Start at the line below containing "随着用户量增加，当访问量逐步" and stop at the line containing "SOA 架构就是用于提高及其利用率的，资源调度和治理中心 SOA 是关键。". Repeat every line of that stretch exactly, and nothing outside it.
>>>>>
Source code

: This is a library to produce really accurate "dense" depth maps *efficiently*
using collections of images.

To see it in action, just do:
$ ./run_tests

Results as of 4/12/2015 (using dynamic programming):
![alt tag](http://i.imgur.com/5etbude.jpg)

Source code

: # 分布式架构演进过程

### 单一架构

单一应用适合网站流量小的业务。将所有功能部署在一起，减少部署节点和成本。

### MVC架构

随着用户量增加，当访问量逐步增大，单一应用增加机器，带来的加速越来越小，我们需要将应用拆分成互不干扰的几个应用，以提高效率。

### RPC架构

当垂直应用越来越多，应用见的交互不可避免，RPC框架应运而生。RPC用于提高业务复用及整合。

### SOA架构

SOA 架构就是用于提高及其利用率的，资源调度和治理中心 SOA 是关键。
<<<<<
>>>>>
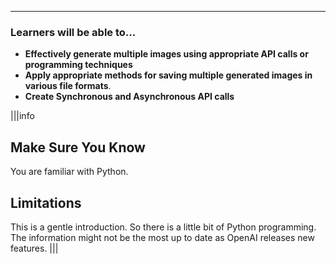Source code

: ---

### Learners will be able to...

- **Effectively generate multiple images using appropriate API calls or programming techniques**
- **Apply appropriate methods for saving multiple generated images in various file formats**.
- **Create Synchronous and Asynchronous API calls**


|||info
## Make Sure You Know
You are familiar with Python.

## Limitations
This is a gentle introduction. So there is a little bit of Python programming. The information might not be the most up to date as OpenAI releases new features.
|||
<<<<<
Output for this exercise>
随着用户量增加，当访问量逐步增大，单一应用增加机器，带来的加速越来越小，我们需要将应用拆分成互不干扰的几个应用，以提高效率。

### RPC架构

当垂直应用越来越多，应用见的交互不可避免，RPC框架应运而生。RPC用于提高业务复用及整合。

### SOA架构

SOA 架构就是用于提高及其利用率的，资源调度和治理中心 SOA 是关键。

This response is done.